About this exercise
Take each line of the records below that contains the string "href" and copy it.

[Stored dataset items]
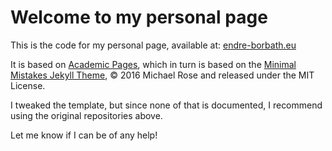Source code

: # Welcome to my personal page

This is the code for my personal page, available at: <a href="http://www.endre-borbath.eu/" target="_blank">endre-borbath.eu</a>

It is based on <a href="https://github.com/academicpages/academicpages.github.io" target="_blank">Academic Pages</a>, which in turn is based on the <a href="https://mmistakes.github.io/minimal-mistakes/" target="_blank">Minimal Mistakes Jekyll Theme</a>, © 2016 Michael Rose and released under the MIT License. 

I tweaked the template, but since none of that is documented, I recommend using the original repositories above.

Let me know if I can be of any help!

Expected answer
This is the code for my personal page, available at: <a href="http://www.endre-borbath.eu/" target="_blank">endre-borbath.eu</a>
It is based on <a href="https://github.com/academicpages/academicpages.github.io" target="_blank">Academic Pages</a>, which in turn is based on the <a href="https://mmistakes.github.io/minimal-mistakes/" target="_blank">Minimal Mistakes Jekyll Theme</a>, © 2016 Michael Rose and released under the MIT License. 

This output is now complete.